Kathy Pitson, a support secretary at the John Radcliffe’s cardiology department for the past 19 years, said the Oxford weighting was urgently needed.

“We are having a real problem retaining staff because of the cost of living in Oxford.

“I couldn’t even tell you how many vacancies we have in the department.

“Young doctors and nurses train here for maybe a year or two but then they get confident in themselves and realise the money is better elsewhere.

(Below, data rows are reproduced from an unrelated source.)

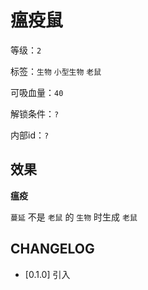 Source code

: # 瘟疫鼠

等级：`2`

标签：`生物` `小型生物` `老鼠`

可吸血量：`40`

解锁条件：`?`

内部id：`?`

## 效果

**瘟疫**

`蔓延` 不是 `老鼠` 的 `生物` 时生成 `老鼠`

## CHANGELOG

- [0.1.0] 引入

“We are losing good people because the money isn’t there to keep them and it’s having an impact on everyone else at the hospital.”

Green party councillor David Williams, whose son is an NHS doctor in the north of the country, played on the need for national defence of the NHS in a speech before the march began.

He said: “We are also celebrating the 70 years of the NHS – its founder Aneurin Bevan said the NHS would last as long as there are people to defend it.

“Well we are here to defend it and we will do that until the very end.”

The vacancy rate in Oxfordshire hospitals is twice the national average. Both MPs and employers have acknowledged that the high cost of housing is deterring people from taking up jobs in local hospitals.

In a parliamentary debate earlier this year, Oxford MP Layla Moran cited the “prohibitive cost of housing” as being the key factor motivating Oxford NHS staff from leaving.

She said: “The government can and must take a role collaboratively with stake holders to recognise the unique situation and challenges we face in Oxfordshire.

“If we do nothing I believe we risk seeing the rationing of care and treatment and a backlash, quite rightly, from our constituents.”

The debate was secured after a leaked memo revealed Oxford University Hospitals Foundation Trust was considering ‘rationing’ chemotherapy treatment owing to a lack of qualified nursing staff.

On the eve of Saturday’s march, health secretary Jeremy Hunt promised a “well deserved pay rise” of 6.5% for NHS staff.

It would be the first above inflation pay rise for health workers in eight years.